The Ten Commandments in the Public Square

March 7, 2002

Source: The Denver Post

On March 7, 2002, The Denver Post reported that "a granite Ten Commandments tablet that has stood outside City Hall [in Grand Junction, CO] for 44 years will remain there after a legal challenge to the constitutionality of having the commandments on public property was dropped this week... The American Civil Liberties Union and five Grand Junction residents withdrew a lawsuit against the city of Grand Junction on Tuesday... Jeff Basinger, one of the plaintiffs in the suit, said they feared if they didn't drop the suit and Grand Junction's Ten Commandments display was found to be constitutional, the case would give more communities a template for displaying the commandments... When the suit was filed a year ago, the Ten Commandments tablet sat by itself near the main entrance to City Hall.
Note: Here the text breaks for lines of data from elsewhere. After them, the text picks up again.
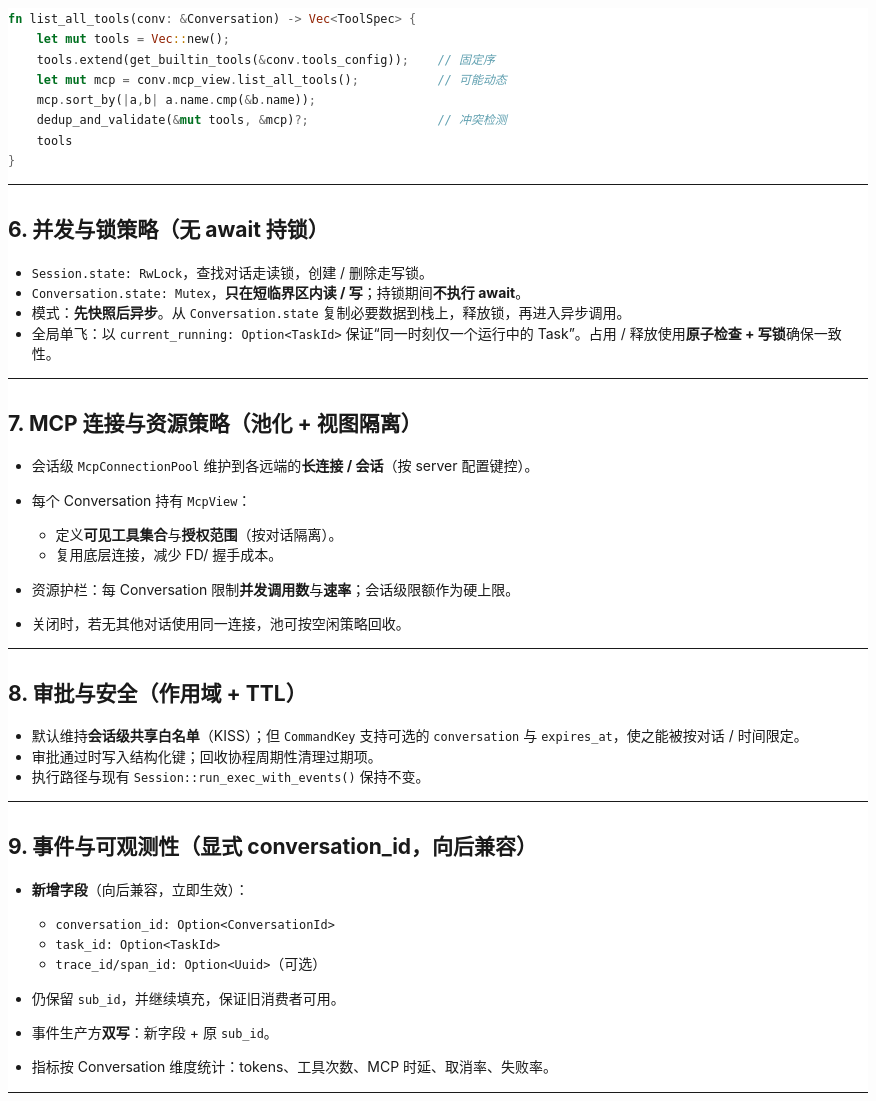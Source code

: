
 ```rust
fn list_all_tools(conv: &Conversation) -> Vec<ToolSpec> {
    let mut tools = Vec::new();
    tools.extend(get_builtin_tools(&conv.tools_config));    // 固定序
    let mut mcp = conv.mcp_view.list_all_tools();           // 可能动态
    mcp.sort_by(|a,b| a.name.cmp(&b.name));
    dedup_and_validate(&mut tools, &mcp)?;                  // 冲突检测
    tools
}
```

---

## 6. 并发与锁策略（无 await 持锁）

- `Session.state: RwLock`，查找对话走读锁，创建 / 删除走写锁。
- `Conversation.state: Mutex`，**只在短临界区内读 / 写**；持锁期间**不执行 await**。
- 模式：**先快照后异步**。从 `Conversation.state` 复制必要数据到栈上，释放锁，再进入异步调用。
- 全局单飞：以 `current_running: Option<TaskId>` 保证“同一时刻仅一个运行中的 Task”。占用 / 释放使用**原子检查 + 写锁**确保一致性。

---

## 7. MCP 连接与资源策略（池化 + 视图隔离）

- 会话级 `McpConnectionPool` 维护到各远端的**长连接 / 会话**（按 server 配置键控）。
- 每个 Conversation 持有 `McpView`：

  - 定义**可见工具集合**与**授权范围**（按对话隔离）。
  - 复用底层连接，减少 FD/ 握手成本。

- 资源护栏：每 Conversation 限制**并发调用数**与**速率**；会话级限额作为硬上限。
- 关闭时，若无其他对话使用同一连接，池可按空闲策略回收。

---

## 8. 审批与安全（作用域 + TTL）

- 默认维持**会话级共享白名单**（KISS）；但 `CommandKey` 支持可选的 `conversation` 与 `expires_at`，使之能被按对话 / 时间限定。
- 审批通过时写入结构化键；回收协程周期性清理过期项。
- 执行路径与现有 `Session::run_exec_with_events()` 保持不变。

---

## 9. 事件与可观测性（显式 conversation_id，向后兼容）

- **新增字段**（向后兼容，立即生效）：

  - `conversation_id: Option<ConversationId>`
  - `task_id: Option<TaskId>`
  - `trace_id/span_id: Option<Uuid>`（可选）

- 仍保留 `sub_id`，并继续填充，保证旧消费者可用。
- 事件生产方**双写**：新字段 + 原 `sub_id`。
- 指标按 Conversation 维度统计：tokens、工具次数、MCP 时延、取消率、失败率。

---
The city responded to the lawsuit by moving the commandments to a less conspicuous spot and putting the tablet in a secular setting. The city created a Cornerstones of Law and Liberty Plaza, which also contains the Magna Carta, the preamble to the Constitution, the Declaration of Independence, the Mayflower Compact and parts of the Bill of Rights... The plaintiffs had initially asked the Grand Junction City Council to remove the tablet. But hundreds of citizens argued at emotional meetings and in letters and e-mails to City Hall that the tablet should remain and the city should fight in court, regardless of the cost."